Governor of Anbar _{(Acting)}
- In office July 2004 – January 2005
- Preceded by: Abd al-Karim Barjas
- Succeeded by: Raja Nawaf Farhan al-Mahalawi

Personal details
- Died: 25 June 2007 Mansour Hotel, Baghdad, Iraq

= Fasal al Gaood =

Iraqi politician

Sheikh Faisal Raikan al-Gut al-Nimrawi (فصال القعود; died 25 June 2007), also known as Fasal al Gaood (فصال القعود), was a Governor of Anbar, Iraq and an important Iraqi Sunni Muslim ally of the United States. He served as interim governor of the province from July 2004 to January 2005.

Fasal al Gaood helped to form an umbrella group of tribal Sunni leaders called the Anbar Salvation Council. The goal of the organization was to ally themselves with U.S. forces against Al Qaeda insurgents in Sunni regions of Iraq, such as Al Anbar. The council had been unfortunately torn by infighting.

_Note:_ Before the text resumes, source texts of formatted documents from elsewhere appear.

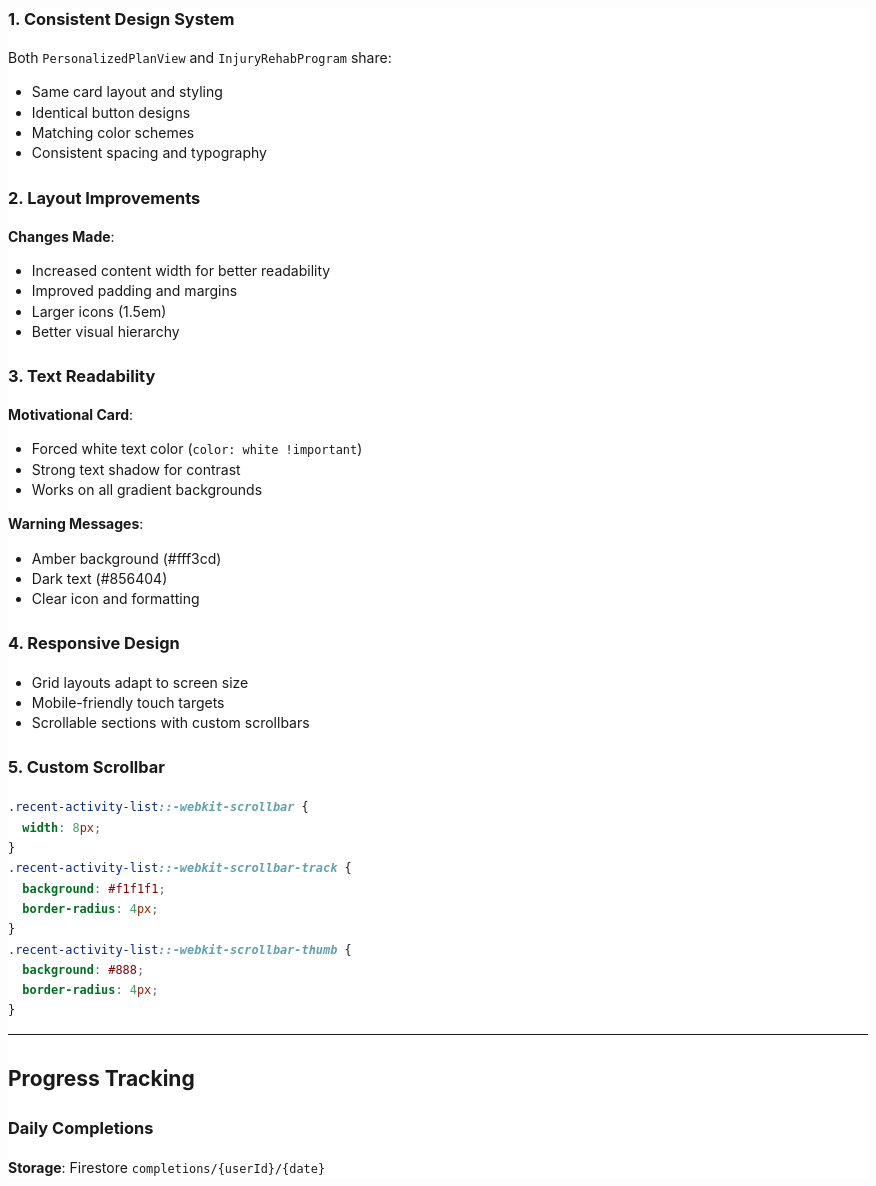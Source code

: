 ### 1. Consistent Design System
Both `PersonalizedPlanView` and `InjuryRehabProgram` share:
- Same card layout and styling
- Identical button designs
- Matching color schemes
- Consistent spacing and typography

### 2. Layout Improvements
**Changes Made**:
- Increased content width for better readability
- Improved padding and margins
- Larger icons (1.5em)
- Better visual hierarchy

### 3. Text Readability
**Motivational Card**:
- Forced white text color (`color: white !important`)
- Strong text shadow for contrast
- Works on all gradient backgrounds

**Warning Messages**:
- Amber background (#fff3cd)
- Dark text (#856404)
- Clear icon and formatting

### 4. Responsive Design
- Grid layouts adapt to screen size
- Mobile-friendly touch targets
- Scrollable sections with custom scrollbars

### 5. Custom Scrollbar
```css
.recent-activity-list::-webkit-scrollbar {
  width: 8px;
}
.recent-activity-list::-webkit-scrollbar-track {
  background: #f1f1f1;
  border-radius: 4px;
}
.recent-activity-list::-webkit-scrollbar-thumb {
  background: #888;
  border-radius: 4px;
}
```

---

## Progress Tracking

### Daily Completions
**Storage**: Firestore `completions/{userId}/{date}`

Al Gaood was killed on June 25, 2007, in a suicide bombing blast at the Mansour Hotel in Baghdad along with 11 others. Six of those killed, including al Gaood, were members of the Anbar Salvation Council, who were meeting at the hotel at the time. Investigators believe that the Sunni tribal leaders were the targets. The blast also killed Rahim al-Maliki, a prominent Iraqi poet and television producer for Al-Iraqiya TV.